→ TASK DETAILS
Extract every line from the records below that contains the word "radiation".

== DATA EXCERPTS

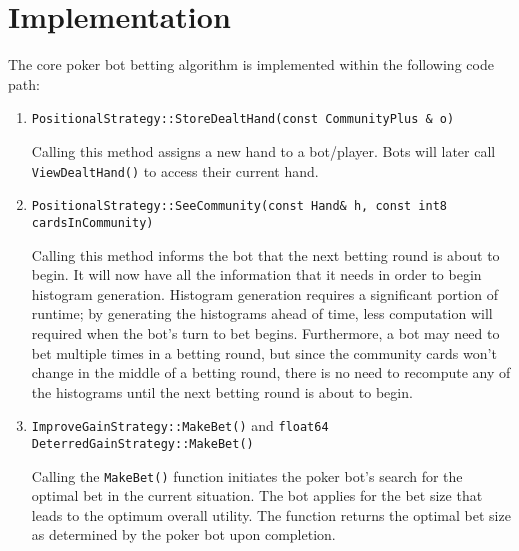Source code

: \section{Implementation}
\label{sec:CompleteImplementation}


The core poker bot betting algorithm is implemented within the following code path:
\begin{enumerate}
\singlespacing
\item \texttt{PositionalStrategy::StoreDealtHand(const CommunityPlus \& o)}

Calling this method assigns a new hand to a bot/player.
Bots will later call \texttt{ViewDealtHand()} to access their current hand.

\item \texttt{PositionalStrategy::SeeCommunity(const Hand\& h, const int8 cardsInCommunity)}

Calling this method informs the bot that the next betting round is about to begin.
It will now have all the information that it needs in order to begin histogram generation.
Histogram generation requires a significant portion of runtime; by generating the histograms ahead of time, less computation will required when the bot's turn to bet begins.
Furthermore, a bot may need to bet multiple times in a betting round, but since the community cards won't change in the middle of a betting round, there is no need to recompute any of the histograms until the next betting round is about to begin.

\item \texttt{ImproveGainStrategy::MakeBet()} and \texttt{float64 DeterredGainStrategy::MakeBet()}

Calling the \texttt{MakeBet()} function initiates the poker bot's search for the optimal bet in the current situation.
The bot applies for the bet size that leads to the optimum overall utility.
The function returns the optimal bet size as determined by the poker bot upon completion.
\end{enumerate}


\clearpage
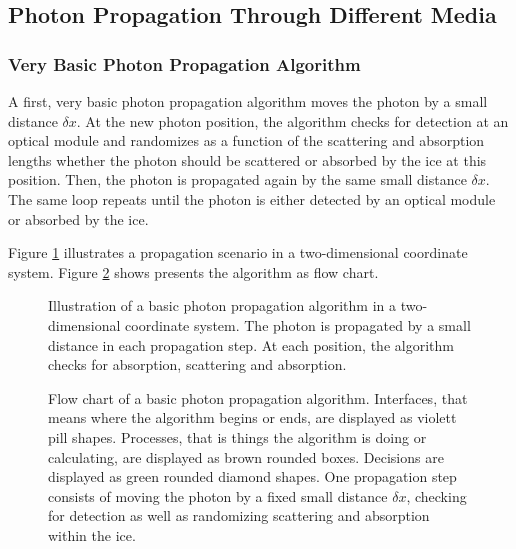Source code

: 
\subsection{Photon Propagation Through Different Media}

\subsubsection{Very Basic Photon Propagation Algorithm}


A first, very basic photon propagation algorithm moves the photon by a small distance $\delta x$. At the new photon position, the algorithm checks for detection at an optical module and randomizes as a function of the scattering and absorption lengths whether the photon should be scattered or absorbed by the ice at this position. Then, the photon is propagated again by the same small distance $\delta x$. The same loop repeats until the photon is either detected by an optical module or absorbed by the ice.

Figure \ref{fig:ieph6Bie} illustrates a propagation scenario in a two-dimensional coordinate system. Figure \ref{fig:ohsa0miG} shows presents the algorithm as flow chart.

\begin{figure}[htb]
  \label{fig:ieph6Bie}
  \caption{Illustration of a basic photon propagation algorithm in a two-dimensional coordinate system. The photon is propagated by a small distance in each propagation step. At each position, the algorithm checks for absorption, scattering and absorption.}
\end{figure}

\begin{figure}[htb]
  \label{fig:ohsa0miG}
  \caption{Flow chart of a basic photon propagation algorithm. Interfaces, that means where the algorithm begins or ends, are displayed as violett pill shapes. Processes, that is things the algorithm is doing or calculating, are displayed as brown rounded boxes. Decisions are displayed as green rounded diamond shapes. One propagation step consists of moving the photon by a fixed small distance $\delta x$, checking for detection as well as randomizing scattering and absorption within the ice.}
\end{figure}

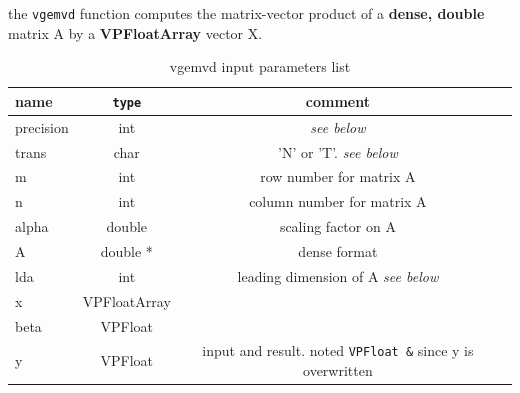 \documentclass[11pt]{report}
\begin{document}
the \texttt{vgemvd} function computes the matrix-vector product of a \textbf{dense, double} matrix A by a \textbf{VPFloatArray} vector X.
\begin{table}[h!]
  \begin{center}
    \caption{vgemvd input parameters list}
    \label{tab:table6}
    \begin{tabular}{l|c|c|r} %
      \textbf{name} & \texttt{type} & \textbf{comment}\\
      \hline
      precision & int & \emph{see below} \\ 
      \hline
      trans & char & 'N' or 'T'. \emph{see below} \\ 
      \hline
      m & int & row number for matrix A \\ 
      \hline
      n & int & column number for matrix A \\ 
      \hline
      alpha & double & scaling factor on A \\ 
      \hline
      A & double * & dense format\\ 
      \hline
      lda & int & leading dimension of A \emph{see below}  \\ 
      \hline
      x & VPFloatArray &  \\ 
      \hline
      beta & VPFloat &  \\ 
      \hline
      y & VPFloat & input and result. noted \texttt{VPFloat \&} since y is overwritten \\ 
      \hline
    \end{tabular}
  \end{center}
\end{table}
\end{document}
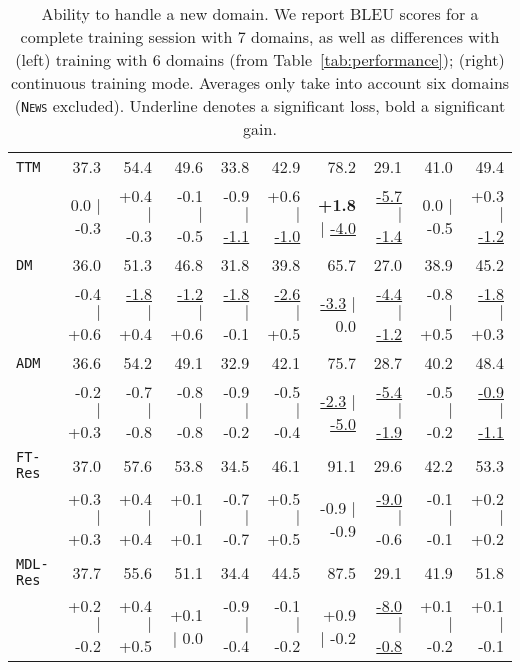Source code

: \documentclass[12pt,a4paper,twoside]{report}
\theoremstyle{definition}
\newcommand{\domain}[1]{\texttt{\textsc{#1}}}
\newcommand{\system}[1]{\texttt{{#1}}}
\newcommand{\SB}[1]{\textbf{#1}}
\newcommand{\SW}[1]{\underline{#1}}
\newcommand{\sbcl}[2]{{\scriptsize #1 \hfill $|$ \hfill  #2}}
\begin{document}
\begin{table*}[h!]
\begin{tabular}{|p{1.6cm}|*{9}{r|}}
    \footnotesize \system{TTM}           &  37.3 & 54.4   & 49.6    & 33.8  &  42.9  &78.2  & 29.1 & 41.0 & 49.4\\[-2pt]

                    & \sbcl{0.0}{-0.3}  & \sbcl{+0.4}{-0.3}  & \sbcl{-0.1}{-0.5}  & \sbcl{-0.9}{\SW{-1.1}}  & \sbcl{+0.6}{\SW{-1.0}}  & \sbcl{\SB{+1.8}}{\SW{-4.0}} & \sbcl{\SW{-5.7}}{\SW{-1.4}} & \sbcl{0.0}{-0.5} & \sbcl{+0.3}{\SW{-1.2}}\\
    
    \footnotesize \system{DM}            &36.0 &51.3&46.8&31.8&39.8&65.7&27.0 & 38.9 & 45.2\\[-2pt]
                   & \sbcl{-0.4}{+0.6} & \sbcl{\SW{-1.8}}{+0.4} & \sbcl{\SW{-1.2}}{+0.6} & \sbcl{\SW{-1.8}}{-0.1} & \sbcl{\SW{-2.6}}{+0.5} & \sbcl{\SW{-3.3}}{0.0} & \sbcl{\SW{-4.4}}{\SW{-1.2}} & \sbcl{-0.8}{+0.5} & \sbcl{\SW{-1.8}}{+0.3}\\    
    
    \footnotesize \system{ADM}          &36.6&54.2&49.1&32.9&42.1&75.7&28.7 & 40.2 & 48.4 \\[-2pt]
                   & \sbcl{-0.2}{+0.3} & \sbcl{-0.7}{-0.8} & \sbcl{-0.8}{-0.8} & \sbcl{-0.9}{-0.2} & \sbcl{-0.5}{-0.4} & \sbcl{\SW{-2.3}}{\SW{-5.0}} & \sbcl{\SW{-5.4}}{\SW{-1.9}} & \sbcl{-0.5}{-0.2} & \sbcl{\SW{-0.9}}{\SW{-1.1}}\\
    
    \footnotesize \system{FT-Res}  & 37.0 & 57.6 & 53.8 & 34.5 &	46.1 & 91.1 & 29.6 &	42.2  & 53.3 \\[-2pt]
                               & \sbcl{+0.3}{+0.3} & \sbcl{+0.4}{+0.4} & \sbcl{+0.1}{+0.1} & \sbcl{-0.7}{-0.7} & \sbcl{+0.5}{+0.5} & \sbcl{-0.9}{-0.9} & \sbcl{\SW{-9.0}}{-0.6} & \sbcl{-0.1}{-0.1} & \sbcl{+0.2}{+0.2} \\
    
    \footnotesize \system{MDL-Res}    &37.7   & 55.6   & 51.1   & 34.4  & 44.5  & 87.5  & 29.1 & 41.9 & 51.8 \\[-2pt]
                        &  \sbcl{+0.2}{-0.2} & \sbcl{+0.4}{+0.5} & \sbcl{+0.1}{0.0} & \sbcl{-0.9}{-0.4}  & \sbcl{-0.1}{-0.2} &  \sbcl{+0.9}{-0.2} & \sbcl{\SW{-8.0}}{\SW{-0.8}} & \sbcl{+0.1}{-0.2} & \sbcl{+0.1}{-0.1} \\
     \hline
  \end{tabular}
  \caption{Ability to handle a new domain. We report BLEU scores for a complete training session with 7 domains, as well as differences with (left) training with 6 domains (from Table~\ref{tab:performance}); (right) continuous training mode. Averages only take into account six domains (\domain{News} excluded). Underline denotes a significant loss, bold a significant gain.}
  \label{tab:warmrestart}
\end{table*}
\end{document}
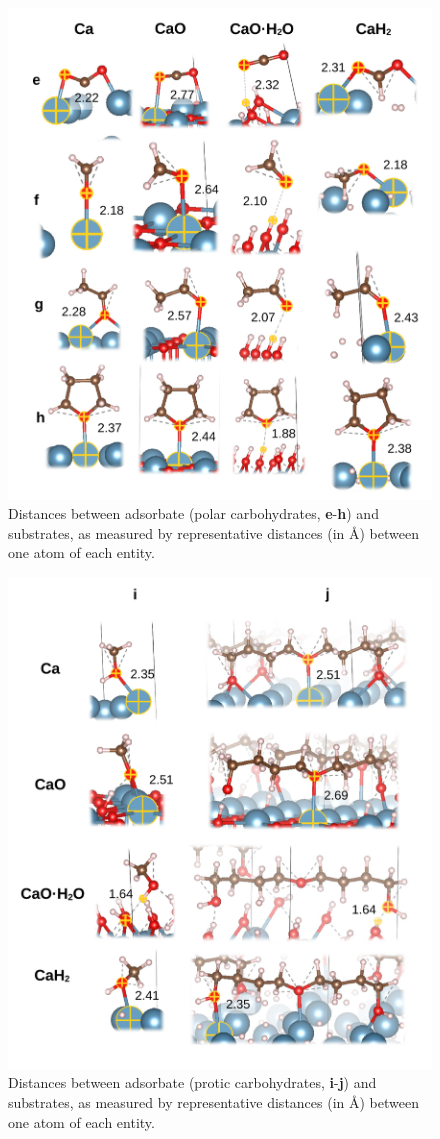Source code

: \documentclass[journal=jpccck,manuscript=article]{achemso}
\begin{document}
\begin{figure}[!h]
\centering
\includegraphics[width=.7\linewidth]{Figure8}
\caption{Distances between adsorbate (polar carbohydrates, \textbf{e}-\textbf{h}) and substrates, as measured by representative distances (in \si{\angstrom}) between one atom of each entity.}
\label{fig:distseh}
\end{figure}

\begin{figure}[!h]
\centering
\includegraphics[width=.7\linewidth]{Figure9}
\caption{Distances between adsorbate (protic carbohydrates, \textbf{i}-\textbf{j}) and substrates, as measured by representative distances (in \si{\angstrom}) between one atom of each entity.}
\label{fig:distsij}
\end{figure}
\end{document}
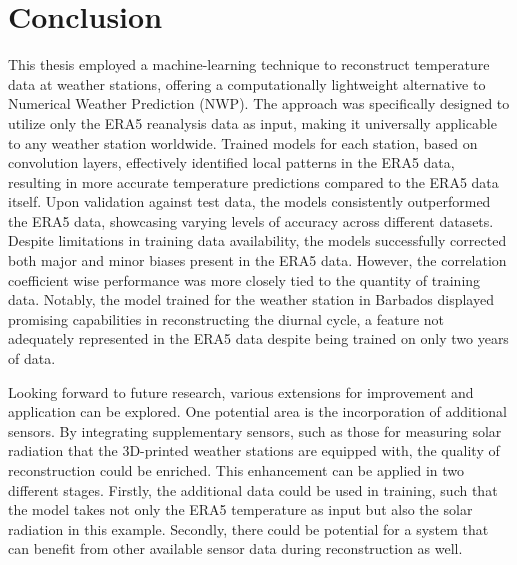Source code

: \section{Conclusion}
\label{sec: conclusion}

This thesis employed a machine-learning technique to reconstruct temperature data at weather stations, offering a computationally lightweight alternative to Numerical Weather Prediction (NWP).
The approach was specifically designed to utilize only the ERA5 reanalysis data as input, making it universally applicable to any weather station worldwide.
Trained models for each station, based on convolution layers, effectively identified local patterns in the ERA5 data, resulting in more accurate temperature predictions compared to the ERA5 data itself.
Upon validation against test data, the models consistently outperformed the ERA5 data, showcasing varying levels of accuracy across different datasets.
Despite limitations in training data availability, the models successfully corrected both major and minor biases present in the ERA5 data. However, the correlation coefficient wise performance was more closely tied to the quantity of training data.
Notably, the model trained for the weather station in Barbados displayed promising capabilities in reconstructing the diurnal cycle, a feature not adequately represented in the ERA5 data despite being trained on only two years of data.

Looking forward to future research, various extensions for improvement and application can be explored.
One potential area is the incorporation of additional sensors.
By integrating supplementary sensors, such as those for measuring solar radiation that the 3D-printed weather stations are equipped with, the quality of reconstruction could be enriched.
This enhancement can be applied in two different stages.
Firstly, the additional data could be used in training, such that the model takes not only the ERA5 temperature as input but also the solar radiation in this example.
Secondly, there could be potential for a system that can benefit from other available sensor data during reconstruction as well. 

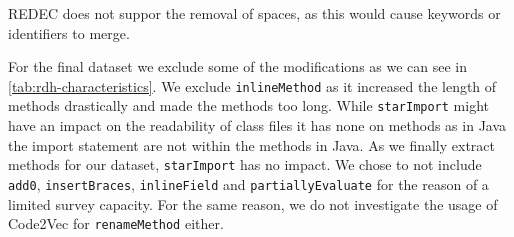 \documentclass[%
class=scrreprt,
chapterprefix=false,%
open=right,%
twoside=false,%
paper=a4,%
logofile={Logo\_zentral\_farbig\_EN.png},%
thesistype=master,%
UKenglish,%
]{se2thesis}
\theoremstyle{definition}
\newcommand{\rdh}{REDEC\xspace}
\begin{document}
	
	\rdh does not suppor the removal of spaces, as this would cause keywords or identifiers to merge.
	

	For the final dataset we exclude some of the modifications as we can see in \autoref{tab:rdh-characteristics}.
	We exclude \texttt{inlineMethod} as it increased the length of methods drastically and made the methods too long.
	While \texttt{starImport} might have an impact on the readability of class files it has none on methods as in Java the import statement are not within the methods in Java. As we finally extract methods for our dataset, \texttt{starImport} has no impact.
	We chose to not include \texttt{add0}, \texttt{insertBraces}, \texttt{inlineField} and \texttt{partiallyEvaluate} for the reason of a limited survey capacity.
	For the same reason, we do not investigate the usage of Code2Vec for \texttt{renameMethod} either.
\end{document}
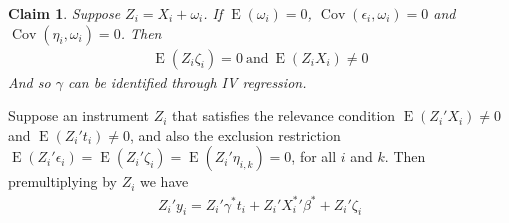 \documentclass[10pt]{article}
\makeatletter
\newtheorem{claim}{Claim}
\renewenvironment{proof}[1][\proofname] {\par\pushQED{\qed}\normalfont\topsep6\p@\@plus6\p@\relax\trivlist\item[\hskip\labelsep\bfseries#1\@addpunct{.}]\ignorespaces}{\popQED\endtrivlist\@endpefalse}
\makeatother
\begin{document}
        \begin{claim}
        Suppose $ Z_i=X_i+\omega_i$. If $\operatorname{E}(\omega_i)=0$, $\operatorname{Cov}(\epsilon_i,\omega_i)=0$ and $\operatorname{Cov}(\eta_i,\omega_i)=0$. Then
        \begin{align*}
        \operatorname{E}(Z_i\zeta_i)=0 \ \text{and} \  \operatorname{E}(Z_iX_i)\neq0
        \end{align*}
        And so $\gamma$ can be identified through IV regression.
        \end{claim}
        \begin{proof}

        Suppose an instrument $Z_i$ that satisfies the relevance condition $\operatorname{E}(Z_i'X_i)\neq 0$ and $\operatorname{E}(Z_i't_i)\neq 0$, and also the exclusion restriction $\operatorname{E}(Z_i'\epsilon_i)=\operatorname{E}(Z_i'\zeta_i)=\operatorname{E}(Z_i'\eta_{i,k})=0$, for all $i$ and $k$. Then premultiplying by $Z_i$ we have
                \begin{align*}
                    Z_i'y_i =  Z_i'\gamma^* t_i +  Z_i'{X^{*}_i}' \beta^* +  Z_i'\zeta_i
                \end{align*}
                

\end{proof}
\end{document}
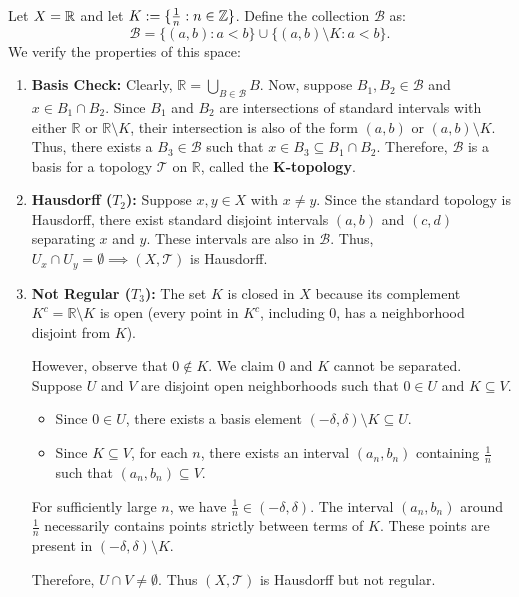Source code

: \begin{exmp}
    Let $X = \R$ and let $K := \{ \frac{1}{n} : n \in \Z \}$. 
    Define the collection $\mathcal{B}$ as:
    \[
        \mathcal{B} = \{ (a, b) : a < b \} \cup \{ (a, b) \setminus K : a < b \}.
    \]
    We verify the properties of this space:
    \begin{enumerate}
        \item \textbf{Basis Check:} 
        Clearly, $\mathbb{R} = \bigcup_{B \in \mathcal{B}} B$. 
        Now, suppose $B_1, B_2 \in \mathcal{B}$ and $x \in B_1 \cap B_2$. 
        Since $B_1$ and $B_2$ are intersections of standard intervals with either $\mathbb{R}$ or $\mathbb{R} \setminus K$, their intersection is also of the form $(a, b)$ or $(a, b) \setminus K$. 
        Thus, there exists a $B_3 \in \mathcal{B}$ such that $x \in B_3 \subseteq B_1 \cap B_2$. 
        Therefore, $\mathcal{B}$ is a basis for a topology $\mathcal{T}$ on $\mathbb{R}$, called the \textbf{K-topology}.

        \item \textbf{Hausdorff ($T_2$):} 
        Suppose $x, y \in X$ with $x \neq y$. 
        Since the standard topology is Hausdorff, there exist standard disjoint intervals $(a, b)$ and $(c, d)$ separating $x$ and $y$. 
        These intervals are also in $\mathcal{B}$. 
        Thus, $U_x \cap U_y = \emptyset \implies (X, \mathcal{T})$ is Hausdorff.

        \item \textbf{Not Regular ($T_3$):} 
        The set $K$ is closed in $X$ because its complement $K^c = \mathbb{R} \setminus K$ is open (every point in $K^c$, including $0$, has a neighborhood disjoint from $K$).
        
        However, observe that $0 \notin K$. We claim $0$ and $K$ cannot be separated.
        Suppose $U$ and $V$ are disjoint open neighborhoods such that $0 \in U$ and $K \subseteq V$.
        \begin{itemize}
            \item Since $0 \in U$, there exists a basis element $(-\delta, \delta) \setminus K \subseteq U$.
            \item Since $K \subseteq V$, for each $n$, there exists an interval $(a_n, b_n)$ containing $\frac{1}{n}$ such that $(a_n, b_n) \subseteq V$.
        \end{itemize}
        For sufficiently large $n$, we have $\frac{1}{n} \in (-\delta, \delta)$. The interval $(a_n, b_n)$ around $\frac{1}{n}$ necessarily contains points strictly between terms of $K$. These points are present in $(-\delta, \delta) \setminus K$.
        
        Therefore, $U \cap V \neq \emptyset$. Thus $(X, \mathcal{T})$ is Hausdorff but not regular.
    \end{enumerate}
\end{exmp}

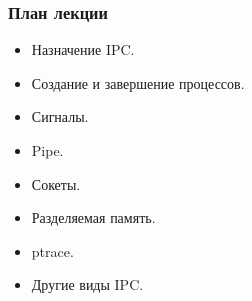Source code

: \begin{frame}
\frametitle{План лекции}

\begin{itemize}
  \item Назначение IPC.
  \item Создание и завершение процессов.
  \item Сигналы.
  \item Pipe.
  \item Сокеты.
  \item Разделяемая память.
  \item ptrace.
  \item Другие виды IPC.
\end{itemize}
\end{frame}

====

→ OUTPUT OF THE EXERCISE
By integrating supplementary sensors, such as those for measuring solar radiation that the 3D-printed weather stations are equipped with, the quality of reconstruction could be enriched.
Firstly, the additional data could be used in training, such that the model takes not only the ERA5 temperature as input but also the solar radiation in this example.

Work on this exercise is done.